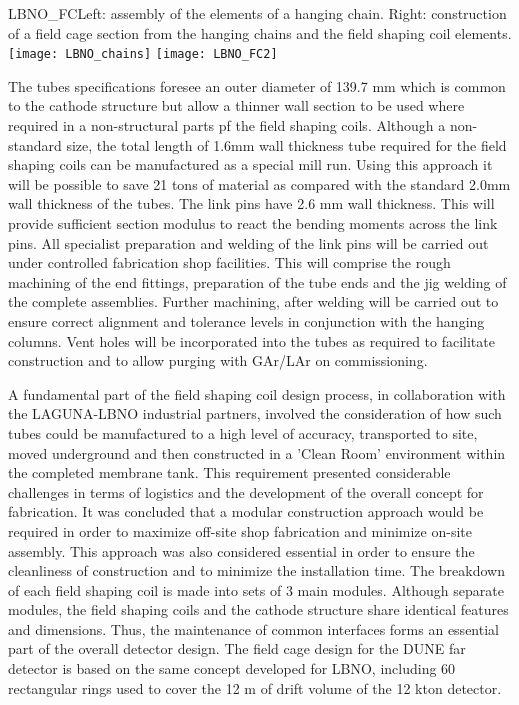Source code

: \begin{cdrfigure}{LBNO_FC}{\small Left: assembly of the elements of a hanging chain. Right: construction of a field cage section from the hanging chains and the field shaping coil elements.}
\texttt{[image: LBNO\_chains]} \hfill
\texttt{[image: LBNO\_FC2]}
\end{cdrfigure}

The tubes specifications foresee an outer diameter of  139.7 mm which is common to the cathode structure but allow a thinner wall section to be used where required in a non-structural parts pf the field shaping coils.  Although a non-standard size, the total length of 1.6mm wall thickness tube required for the field shaping coils can be manufactured as a special mill run.  Using this approach it will be possible to save 21 tons of material as compared with the standard 2.0mm wall thickness of the tubes. The link pins have 2.6 mm wall thickness. This will provide sufficient section modulus to react the bending moments across the link pins. All specialist preparation and welding of the link pins will be carried out under controlled fabrication shop facilities.  This will comprise the rough machining of the end fittings, preparation of the tube ends and the jig welding of the complete assemblies. Further machining, after welding will be carried out to ensure correct alignment and tolerance levels in conjunction with the hanging columns.  Vent holes will be incorporated into the tubes as required to facilitate construction and to allow purging with GAr/LAr on commissioning.

A fundamental part of the field shaping coil design process, in collaboration with the LAGUNA-LBNO industrial partners, involved the consideration of how such tubes could be manufactured to a high level of accuracy, transported to site, moved underground and then constructed in a 'Clean Room' environment within the completed membrane tank.  This requirement presented considerable challenges in terms of logistics and the development of the overall concept for fabrication.  It was concluded that a modular construction approach would be required in order to maximize off-site shop fabrication and minimize on-site assembly.  This approach was also considered essential in order to ensure the cleanliness of construction and to minimize the installation time. The breakdown of each field shaping coil is made into sets of 3 main modules.  Although separate modules, the field shaping coils and the cathode structure share identical features and dimensions.  Thus, the maintenance of common interfaces forms an essential part of the overall detector design. The field cage design for the DUNE far detector is based on the same concept developed for LBNO, including 60 rectangular rings used to cover the 12 m of drift volume of the 12 kton detector.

::::

**THE TASK:**
Report each line of the records that holds the word "cdrfigure".

**EXERCISE ANSWER:**
: \begin{cdrfigure}{LBNO_FC}{\small Left: assembly of the elements of a hanging chain. Right: construction of a field cage section from the hanging chains and the field shaping coil elements.}
\end{cdrfigure}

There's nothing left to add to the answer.